Problem => Using the data beneath this instruction, retype only the lines from the one that contains "DLogCover 是一个基" down to the one that contains "- [产品需求文档](docs/产品需求文档.md) - 描述系统需求和用户需求", both included, exactly as they appear.

Collected data =>
<<<<
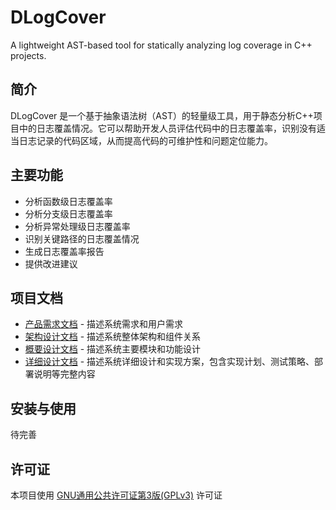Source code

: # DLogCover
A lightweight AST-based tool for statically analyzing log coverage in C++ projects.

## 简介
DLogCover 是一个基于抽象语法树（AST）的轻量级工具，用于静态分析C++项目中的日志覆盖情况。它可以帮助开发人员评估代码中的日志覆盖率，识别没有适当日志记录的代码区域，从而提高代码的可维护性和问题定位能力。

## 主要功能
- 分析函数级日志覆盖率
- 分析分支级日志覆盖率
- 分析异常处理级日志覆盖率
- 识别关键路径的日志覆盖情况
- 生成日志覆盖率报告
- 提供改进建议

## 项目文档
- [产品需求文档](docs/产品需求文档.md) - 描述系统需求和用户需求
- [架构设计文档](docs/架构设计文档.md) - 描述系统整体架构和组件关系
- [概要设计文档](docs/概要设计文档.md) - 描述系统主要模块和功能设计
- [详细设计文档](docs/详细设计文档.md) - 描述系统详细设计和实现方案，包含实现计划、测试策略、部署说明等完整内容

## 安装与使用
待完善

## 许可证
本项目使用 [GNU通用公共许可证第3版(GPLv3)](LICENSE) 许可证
>>>>
Output for this task =>
DLogCover 是一个基于抽象语法树（AST）的轻量级工具，用于静态分析C++项目中的日志覆盖情况。它可以帮助开发人员评估代码中的日志覆盖率，识别没有适当日志记录的代码区域，从而提高代码的可维护性和问题定位能力。

## 主要功能
- 分析函数级日志覆盖率
- 分析分支级日志覆盖率
- 分析异常处理级日志覆盖率
- 识别关键路径的日志覆盖情况
- 生成日志覆盖率报告
- 提供改进建议

## 项目文档
- [产品需求文档](docs/产品需求文档.md) - 描述系统需求和用户需求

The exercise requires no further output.